Ainsi, la première question qui se pose, sous-jacente à celle de “race humaine”, est : peut-on faire des groupes distincts, classificatoires, au sein de l’espèce humaine ? Si non, la question de comment appeler des groupes qui n’existent pas ne se pose pas (et donc les races humaines n’existent pas). Si oui, dans ce cas, on peut alors se demander si on doit les appeler races, groupes d’ascendance ou autre, en fonction des définitions que l’on donne à ces termes.
Variations graduelles de la population humaine
Tout être humain est unique et partage en moyenne 99,9 % de son information génétique (contenu dans l’ADN) avec tout autre individu de son espèce. Ainsi la variation moyenne d’information génétique entre deux individus pris au hasard dans la population humaine se fait sur 0,1 % de leur ADN (valeur un peu plus élevée pour certains auteurs).
Une très petite partie de cette variabilité génétique se reflète au niveau des caractères phénotypiques des individus (caractères visibles à l’échelle macroscopique, notamment), comme la couleur de la peau. Si on observe la variation mondiale du caractère “couleur de peau” ou de la diversité génétique, la répartition qui se dessine est une variation spatiale graduelle (clinale).
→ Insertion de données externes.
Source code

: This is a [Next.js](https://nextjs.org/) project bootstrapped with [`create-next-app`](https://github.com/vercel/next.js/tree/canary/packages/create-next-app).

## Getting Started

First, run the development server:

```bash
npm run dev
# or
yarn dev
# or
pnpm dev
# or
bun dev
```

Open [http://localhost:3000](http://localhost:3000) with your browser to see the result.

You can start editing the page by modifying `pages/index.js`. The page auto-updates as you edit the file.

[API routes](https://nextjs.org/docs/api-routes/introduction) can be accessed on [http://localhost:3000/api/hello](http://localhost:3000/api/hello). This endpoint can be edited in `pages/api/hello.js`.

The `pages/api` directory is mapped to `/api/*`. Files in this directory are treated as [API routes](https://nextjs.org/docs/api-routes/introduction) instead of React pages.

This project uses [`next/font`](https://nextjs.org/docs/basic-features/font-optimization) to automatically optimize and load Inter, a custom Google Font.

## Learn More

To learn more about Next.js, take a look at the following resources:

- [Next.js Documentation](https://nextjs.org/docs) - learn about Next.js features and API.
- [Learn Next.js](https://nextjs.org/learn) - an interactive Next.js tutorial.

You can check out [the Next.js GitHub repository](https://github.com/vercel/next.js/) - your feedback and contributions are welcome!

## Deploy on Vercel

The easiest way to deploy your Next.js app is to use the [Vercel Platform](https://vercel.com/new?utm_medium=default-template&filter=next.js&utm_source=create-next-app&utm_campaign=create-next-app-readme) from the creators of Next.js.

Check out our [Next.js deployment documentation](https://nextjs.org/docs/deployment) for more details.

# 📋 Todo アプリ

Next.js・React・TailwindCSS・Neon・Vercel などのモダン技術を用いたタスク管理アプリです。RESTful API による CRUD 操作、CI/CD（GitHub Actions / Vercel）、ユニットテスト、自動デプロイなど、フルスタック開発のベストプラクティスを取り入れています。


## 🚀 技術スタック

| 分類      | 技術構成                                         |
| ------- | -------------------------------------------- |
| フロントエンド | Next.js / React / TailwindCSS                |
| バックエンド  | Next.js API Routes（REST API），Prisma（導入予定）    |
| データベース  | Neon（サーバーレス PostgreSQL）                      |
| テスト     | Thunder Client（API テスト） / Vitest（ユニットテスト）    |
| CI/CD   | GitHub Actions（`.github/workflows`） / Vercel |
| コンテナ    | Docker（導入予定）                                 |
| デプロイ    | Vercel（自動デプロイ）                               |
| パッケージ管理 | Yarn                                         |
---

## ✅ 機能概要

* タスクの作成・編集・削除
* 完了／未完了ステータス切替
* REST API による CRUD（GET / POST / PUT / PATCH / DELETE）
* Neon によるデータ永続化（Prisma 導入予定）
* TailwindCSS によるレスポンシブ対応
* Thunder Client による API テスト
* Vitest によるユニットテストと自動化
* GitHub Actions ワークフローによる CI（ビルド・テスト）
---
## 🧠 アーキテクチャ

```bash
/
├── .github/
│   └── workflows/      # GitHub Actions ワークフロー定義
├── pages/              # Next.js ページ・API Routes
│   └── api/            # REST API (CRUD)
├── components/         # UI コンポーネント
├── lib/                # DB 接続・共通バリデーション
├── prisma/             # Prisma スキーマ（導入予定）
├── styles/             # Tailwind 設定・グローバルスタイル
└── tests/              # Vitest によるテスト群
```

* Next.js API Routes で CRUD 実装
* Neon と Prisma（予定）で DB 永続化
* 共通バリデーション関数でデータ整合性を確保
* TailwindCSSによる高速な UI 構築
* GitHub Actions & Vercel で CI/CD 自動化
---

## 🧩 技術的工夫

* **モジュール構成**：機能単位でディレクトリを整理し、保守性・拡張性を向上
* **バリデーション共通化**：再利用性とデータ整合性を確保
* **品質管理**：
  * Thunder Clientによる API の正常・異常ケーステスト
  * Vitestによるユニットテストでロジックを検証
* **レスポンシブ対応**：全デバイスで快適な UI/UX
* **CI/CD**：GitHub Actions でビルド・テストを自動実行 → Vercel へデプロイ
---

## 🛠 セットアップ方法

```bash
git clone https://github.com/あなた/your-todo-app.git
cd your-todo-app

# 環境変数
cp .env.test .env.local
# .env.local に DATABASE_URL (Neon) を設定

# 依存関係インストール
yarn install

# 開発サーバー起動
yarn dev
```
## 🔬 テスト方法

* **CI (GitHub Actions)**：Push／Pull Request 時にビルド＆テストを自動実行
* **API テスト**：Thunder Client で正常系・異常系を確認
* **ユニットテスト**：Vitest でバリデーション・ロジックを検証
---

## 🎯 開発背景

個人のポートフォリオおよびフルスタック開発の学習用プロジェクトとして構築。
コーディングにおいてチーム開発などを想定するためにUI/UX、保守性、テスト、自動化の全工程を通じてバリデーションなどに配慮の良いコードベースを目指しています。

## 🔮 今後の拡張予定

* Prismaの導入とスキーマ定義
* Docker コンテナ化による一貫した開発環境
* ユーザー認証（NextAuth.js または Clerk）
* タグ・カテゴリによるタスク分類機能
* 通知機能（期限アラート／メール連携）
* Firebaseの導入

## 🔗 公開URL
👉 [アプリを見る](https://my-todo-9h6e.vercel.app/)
Couleur de la peau (indice de mélanine) mesuré sur des êtres humains (les points indiquent les populations échantillonnées). [2]
Diversité génétique au sein des populations d’après l’analyse du génome de 1000 individus. Forte diversité génétique en couleur sombre, faible diversité en claire (les points indiquent les 52 populations échantillonnées, provenant du panel HGDP-CEPH ; le gradient coloré est une interpolation à partir des données échantillonnées de séquences d’ADN de type STRs) [3]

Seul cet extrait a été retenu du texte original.